● Task details
Copy every entry exactly as given, minus the images.

● Input material

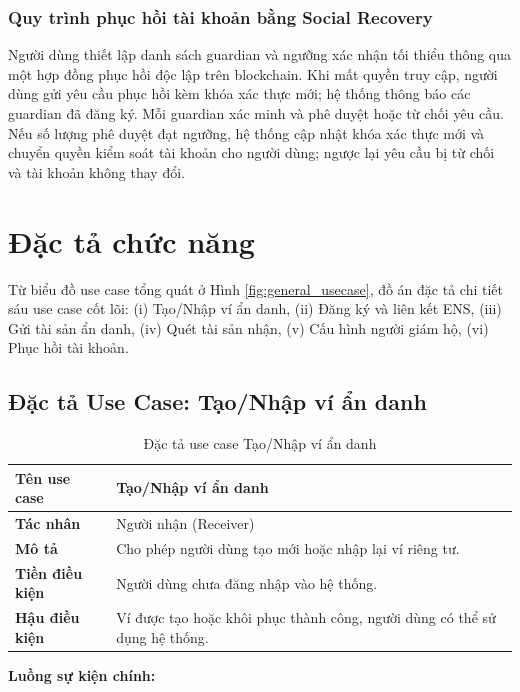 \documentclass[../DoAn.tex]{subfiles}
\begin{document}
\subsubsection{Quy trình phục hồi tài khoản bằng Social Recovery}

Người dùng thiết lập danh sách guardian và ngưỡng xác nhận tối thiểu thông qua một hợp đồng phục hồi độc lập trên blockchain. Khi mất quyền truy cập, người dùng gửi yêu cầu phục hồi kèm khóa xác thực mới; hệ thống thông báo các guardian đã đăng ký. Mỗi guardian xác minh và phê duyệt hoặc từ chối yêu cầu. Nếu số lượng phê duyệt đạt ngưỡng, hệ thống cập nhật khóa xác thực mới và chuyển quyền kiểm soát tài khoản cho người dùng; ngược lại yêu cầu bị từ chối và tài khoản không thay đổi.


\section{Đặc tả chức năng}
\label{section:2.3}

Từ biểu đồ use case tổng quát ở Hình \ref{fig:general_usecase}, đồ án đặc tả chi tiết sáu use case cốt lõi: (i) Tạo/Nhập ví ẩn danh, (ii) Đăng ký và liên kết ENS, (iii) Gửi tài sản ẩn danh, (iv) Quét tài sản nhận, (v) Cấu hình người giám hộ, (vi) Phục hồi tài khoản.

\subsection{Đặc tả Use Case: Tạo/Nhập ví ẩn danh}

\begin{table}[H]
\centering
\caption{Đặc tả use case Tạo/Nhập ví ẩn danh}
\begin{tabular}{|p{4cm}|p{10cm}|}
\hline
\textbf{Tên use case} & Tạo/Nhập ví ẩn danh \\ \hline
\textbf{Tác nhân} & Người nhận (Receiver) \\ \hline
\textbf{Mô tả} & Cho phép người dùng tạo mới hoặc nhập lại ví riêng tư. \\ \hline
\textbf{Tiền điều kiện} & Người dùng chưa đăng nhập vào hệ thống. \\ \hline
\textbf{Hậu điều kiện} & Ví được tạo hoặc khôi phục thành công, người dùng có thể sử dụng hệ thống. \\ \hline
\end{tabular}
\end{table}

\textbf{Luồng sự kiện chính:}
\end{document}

● Solution
 \documentclass[../DoAn.tex]{subfiles}
\begin{document}
\subsubsection{Quy trình phục hồi tài khoản bằng Social Recovery}

Người dùng thiết lập danh sách guardian và ngưỡng xác nhận tối thiểu thông qua một hợp đồng phục hồi độc lập trên blockchain. Khi mất quyền truy cập, người dùng gửi yêu cầu phục hồi kèm khóa xác thực mới; hệ thống thông báo các guardian đã đăng ký. Mỗi guardian xác minh và phê duyệt hoặc từ chối yêu cầu. Nếu số lượng phê duyệt đạt ngưỡng, hệ thống cập nhật khóa xác thực mới và chuyển quyền kiểm soát tài khoản cho người dùng; ngược lại yêu cầu bị từ chối và tài khoản không thay đổi.


\section{Đặc tả chức năng}
\label{section:2.3}

Từ biểu đồ use case tổng quát ở Hình \ref{fig:general_usecase}, đồ án đặc tả chi tiết sáu use case cốt lõi: (i) Tạo/Nhập ví ẩn danh, (ii) Đăng ký và liên kết ENS, (iii) Gửi tài sản ẩn danh, (iv) Quét tài sản nhận, (v) Cấu hình người giám hộ, (vi) Phục hồi tài khoản.

\subsection{Đặc tả Use Case: Tạo/Nhập ví ẩn danh}

\begin{table}[H]
\centering
\caption{Đặc tả use case Tạo/Nhập ví ẩn danh}
\begin{tabular}{|p{4cm}|p{10cm}|}
\hline
\textbf{Tên use case} & Tạo/Nhập ví ẩn danh \\ \hline
\textbf{Tác nhân} & Người nhận (Receiver) \\ \hline
\textbf{Mô tả} & Cho phép người dùng tạo mới hoặc nhập lại ví riêng tư. \\ \hline
\textbf{Tiền điều kiện} & Người dùng chưa đăng nhập vào hệ thống. \\ \hline
\textbf{Hậu điều kiện} & Ví được tạo hoặc khôi phục thành công, người dùng có thể sử dụng hệ thống. \\ \hline
\end{tabular}
\end{table}

\textbf{Luồng sự kiện chính:}
\end{document}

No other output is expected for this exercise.